#### What to work on
Using the listing, work out the number of lines where "iptables" shows up, and answer with that number alone.

#### Recorded information
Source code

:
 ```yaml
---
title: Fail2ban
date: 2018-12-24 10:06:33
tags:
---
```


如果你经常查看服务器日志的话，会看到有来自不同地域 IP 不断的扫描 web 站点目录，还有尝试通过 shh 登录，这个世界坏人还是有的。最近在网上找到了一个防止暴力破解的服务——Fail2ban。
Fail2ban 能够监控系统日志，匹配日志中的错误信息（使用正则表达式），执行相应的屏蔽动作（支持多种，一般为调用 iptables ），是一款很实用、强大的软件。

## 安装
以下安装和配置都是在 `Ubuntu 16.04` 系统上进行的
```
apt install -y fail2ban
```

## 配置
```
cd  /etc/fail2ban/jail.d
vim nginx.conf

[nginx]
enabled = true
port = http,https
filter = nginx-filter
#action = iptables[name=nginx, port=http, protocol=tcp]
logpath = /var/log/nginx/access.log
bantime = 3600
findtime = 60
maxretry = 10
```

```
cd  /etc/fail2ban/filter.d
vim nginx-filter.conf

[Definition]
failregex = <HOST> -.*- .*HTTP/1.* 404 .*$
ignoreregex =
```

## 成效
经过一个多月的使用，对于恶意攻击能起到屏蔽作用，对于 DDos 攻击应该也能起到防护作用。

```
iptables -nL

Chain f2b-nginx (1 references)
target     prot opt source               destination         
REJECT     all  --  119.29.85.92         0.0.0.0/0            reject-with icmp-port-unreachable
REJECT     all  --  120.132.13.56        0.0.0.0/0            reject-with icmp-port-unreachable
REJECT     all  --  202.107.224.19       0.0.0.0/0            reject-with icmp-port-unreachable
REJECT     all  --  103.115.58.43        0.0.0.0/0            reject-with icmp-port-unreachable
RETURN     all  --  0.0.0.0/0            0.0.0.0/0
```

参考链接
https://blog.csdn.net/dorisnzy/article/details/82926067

#### Answer to this exercise
3